===== DATA =====
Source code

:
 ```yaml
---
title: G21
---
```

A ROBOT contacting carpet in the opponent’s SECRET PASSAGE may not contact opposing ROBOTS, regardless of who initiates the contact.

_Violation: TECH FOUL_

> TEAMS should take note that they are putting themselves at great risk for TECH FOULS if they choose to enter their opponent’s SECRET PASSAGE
=====
- **EXERCISE DESCRIPTION**
Select every line of the records holding the string "opponent".

- **WRITTEN SOLUTION**
A ROBOT contacting carpet in the opponent’s SECRET PASSAGE may not contact opposing ROBOTS, regardless of who initiates the contact.
> TEAMS should take note that they are putting themselves at great risk for TECH FOULS if they choose to enter their opponent’s SECRET PASSAGE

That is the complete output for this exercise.